My dog started showing damage from wearing down and we only used them for fetch. The whole way back to me he was chomping down and it wore the points right off. Only 1 year of use did that.


----------



## BR870 (May 15, 2011)

So does anyone believe Kongs whole bit about their tennis balls being safe for teeth? I don't see how they could be that different...


----------



## Snarly (Sep 7, 2011)

Ya, I don't either..
I don't even use tennis balls, I throw a Kong. It bounces all over and makes random twist and turns. Way more fun to chase.



BR870 said:


> So does anyone believe Kongs whole bit about their tennis balls being safe for teeth? I don't see how they could be that different...


----------



## PatternDayTrader (Dec 1, 2011)

I dont even know how people can afford tennis balls. 
My dog will ruin a normal tennis ball in less than 5 minutes, and the giant "kong" balls only last about 45 minutes of fetch, before they are in pieces.
Lately ive just been finding a stick about 2inches around and about 2 ft long and throwing that...


----------



## Anastasia (Oct 7, 2011)

Well I guess we won't take the chance so I need to find an alternative. I was thinking the Kong wouldn't have the glue but I'm not sure they are much better. I think I'll look into the chuck-it. Jack is just 8 weeks and starting to chase toys and things and I'd like to encourage him to fetch a ball in the yard.


----------



## Chicagocanine (Aug 7, 2008)

I use the larger Kong tennis balls, they are made of special non-abrasive material the company says will not wear the teeth, and they are larger than a tennis balls so they don't present a choking hazard. Plus they squeak which my dog loves.


----------



## doggiedad (Dec 2, 2007)

if you're going to throw a stick i suggest throwing
it side arm so it doesn't stick in the ground. if your dog
over runs it he could hurt his mouth. if you throw
the stick side arm you have more of a chance of the stick
landing flat.



PatternDayTrader said:


> I dont even know how people can afford tennis balls.
> My dog will ruin a normal tennis ball in less than 5 minutes, and the giant "kong" balls only last about 45 minutes of fetch, before they are in pieces.
> Lately ive just been finding a stick about 2inches around and about 2 ft long and throwing that...


----------



## PatternDayTrader (Dec 1, 2011)

doggiedad said:


> if you're going to throw a stick i suggest throwing
> it side arm so it doesn't stick in the ground. if your dog
> over runs it he could hurt his mouth. if you throw
> the stick side arm you have more of a chance of the stick
> landing flat.


 
Thats how i throw - I get a better "fling" on it sidearm. We used to use tennis balls but somhow the rubber ends up broken into little pieces inside the green cloth exterior and the kong balls split at the mold seam.


----------



## mvarnell (Mar 31, 2010)

The "pet safe" tennis balls are made with a different fabric that is non-abrasive. If you feel them next to a regular tennis ball you can tell the pet ones are much softer to the touch. I use chuck it rebounce balls and my GSD has never torn one up, I have had them dry rot before wearing out.


----------



## sashadog (Sep 2, 2011)

mvarnell said:


> The "pet safe" tennis balls are made with a different fabric that is non-abrasive. If you feel them next to a regular tennis ball you can tell the pet ones are much softer to the touch. I use chuck it rebounce balls and my GSD has never torn one up, I have had them dry rot before wearing out.

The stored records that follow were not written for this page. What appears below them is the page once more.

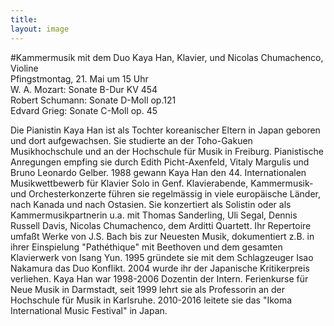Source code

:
 ```yaml
---
title: 
layout: image
---
```


#Kammermusik mit dem Duo
Kaya Han, Klavier, und Nicolas Chumachenco, Violine  
Pfingstmontag, 21. Mai um 15 Uhr   
W. A. Mozart: Sonate B-Dur KV 454  
Robert Schumann: Sonate D-Moll op.121  
Edvard Grieg: Sonate C-Moll op. 45
 
   
Die Pianistin Kaya Han ist als Tochter koreanischer Eltern in Japan geboren und dort aufgewachsen.
Sie studierte an der Toho-Gakuen Musikhochschule und an der Hochschule für Musik in Freiburg. Pianistische Anregungen empfing sie durch Edith Picht-Axenfeld, Vitaly Margulis und Bruno Leonardo Gelber. 1988 gewann Kaya Han den 44. Internationalen Musikwettbewerb für Klavier Solo in Genf.  Klavierabende, Kammermusik- und Orchesterkonzerte führen sie regelmässig in viele europäische Länder, nach Kanada und nach Ostasien. Sie konzertiert als Solistin oder als Kammermusikpartnerin u.a. mit Thomas Sanderling, Uli Segal, Dennis Russell Davis, Nicolas Chumachenco, dem Arditti Quartett. Ihr Repertoire umfaßt Werke von J.S. Bach bis zur Neuesten Musik, dokumentiert z.B. in ihrer Einspielung "Pathéthique" mit Beethoven und dem gesamten Klavierwerk von Isang Yun. 1995 gründete sie mit dem Schlagzeuger Isao Nakamura das Duo Konflikt. 2004 wurde ihr der Japanische Kritikerpreis verliehen.
Kaya Han war 1998-2006 Dozentin der Intern. Ferienkurse für Neue Musik in Darmstadt, seit 1999 lehrt sie als Professorin an der Hochschule für Musik in Karlsruhe. 2010-2016 leitete sie das "Ikoma International Music Festival" in Japan.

Sticks scare me because of a horrible incident that my trainer went through with her dog. The stick stuck in the ground and impaled her, luckily she pulled through but it scarred me for life. But after that I won't throw a stick for my dogs... paranoid, probably.... But...  The orange chuck-it balls are amazing!! Sasha uses them like bubble gum and we've never had one break and she is extremely hard on toys. Tennis balls used to only last two throws before she crunched them in half. Racquet balls were too hard. But those chuck-it balls are amazing!! Highly recommend!! Oh, and they bounce like none other


----------



## PaddyD (Jul 22, 2010)

Tennis balls are too small. Fetching and running with them are dangerous.
Long sticks are dangerous because one end can catch on the ground and drive the other end into their mouths.


----------



## Davey Benson (Nov 10, 2010)

There are worse things for dogs than chewing tennis balls - USATODAY.com


----------



## lrodptl (Nov 12, 2009)

There are worse things for dogs than chewing tennis balls - USATODAY.com

I know of no dog that has ever choked on a tennis ball,though a couple of people here say theirs have. My dogs go through nearly 100 tennis balls a year and catch one about 100 times a day,every day. 5 dogs-total of about 50 years of life-100 times a day. About 1,825,000 chances. No dental issues either,they don't chew them non stop.


----------



## lrodptl (Nov 12, 2009)

Davey Benson said:


> There are worse things for dogs than chewing tennis balls - USATODAY.com


Beat me to it.


----------



## Davey Benson (Nov 10, 2010)

*Not for the faint of heart!*

This is the teeth of my rescue dog. She was wrecked by her previous owner. This is why you don't cable a dog 24/7 to a tree out back of your house. 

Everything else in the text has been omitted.